Rassembler autour d’un projet, l’écosocialisme

  • Nous avons un outil, le mouvement citoyen, un programme de gouvernement avec l’Avenir En Commun. Au carcan de l’Union Européenne actuelle, nous opposons une méthode, celle du plan A, plan B pour rompre avec ces traités tout en nous donnant une possibilité de reconstruire une coopération européenne en faveur des peuples et du progrès. Enfin, surtout, nous portons un projet de reconquête républicaine avec la 6ème république par la constituante, qui est le moyen de notre révolution citoyenne.

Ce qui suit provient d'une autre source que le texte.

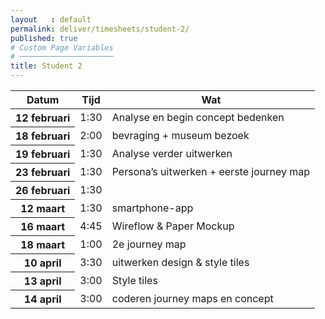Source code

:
 ```yaml
---
layout   : default
permalink: deliver/timesheets/student-2/
published: true
# Custom Page Variables
# ─────────────────────
title: Student 2
---
```

<!-- {%- comment %}
Vul de timesheet aan in het bestand `_data/timesheet-2.yml`
{%- endcomment %}

{% include timesheet.md timesheet=site.data.timesheet-2 %} -->

<table class="table">
  <thead>
    <tr>
      <th scope="col">Datum</th>
      <th scope="col">Tijd</th>
      <th scope="col">Wat</th>
    </tr>
  </thead>
  <tbody>
    <tr>
      <th scope="row">12 februari </th>
      <td>1:30</td>
      <td>Analyse en begin concept bedenken</td>
    </tr>
    <tr>
      <th scope="row">18 februari</th>
      <td>2:00</td>
      <td>bevraging + museum bezoek</td>
    </tr>
    <tr>
      <th scope="row">19 februari</th>
      <td>1:30</td>
      <td>Analyse verder uitwerken</td>
    </tr>
    <tr>
      <th scope="row">23 februari</th>
      <td>1:30</td>
      <td>Persona’s uitwerken + eerste journey map</td>
    </tr>
     <tr>
      <th scope="row">26 februari</th>
      <td>1:30</td>
      <td></td>
    </tr>
     <tr>
      <th scope="row">12 maart</th>
      <td>1:30</td>
      <td>smartphone-app</td>
    </tr>
         <tr>
      <th scope="row">16 maart</th>
      <td>4:45</td>
      <td>Wireflow & Paper Mockup</td>
    </tr>
             <tr>
      <th scope="row">18 maart</th>
      <td>1:00</td>
      <td>2e journey map</td>
    </tr>
     <tr>
      <th scope="row">10 april</th>
      <td>3:30</td>
      <td>uitwerken design & style tiles</td>
    </tr>
    <tr>
      <th scope="row">13 april</th>
      <td>3:00</td>
      <td>Style tiles </td>
    </tr>
    <tr>
      <th scope="row">14 april</th>
      <td>3:00</td>
      <td>coderen journey maps en concept</td>
    </tr>
    
  </tbody>
</table>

    La 6ème République par la constituante ne se limite pas à un changement institutionnel. Elle est un projet global de société en ce qu’elle relance le moteur d’émancipation qu’est la République par l’irruption citoyenne qu’est la constituante. Les champs de la transformation qu’elle recouvre sont donc vastes : elle est avant tout le moyen de remettre la souveraineté du peuple au cœur de la République, y compris dans les entreprises par la démocratie sociale qui touche, de fait, à l’appropriation privée des moyens de production par le capital ; elle impose la sortie du bien commun (et de ses outils, les services et entreprises publiques) des lois du marché et du profit ; elle place la question de l’égalité réelle des droits au cœur de la République ; elle est écologique avec la constitutionnalisation de la règle verte,…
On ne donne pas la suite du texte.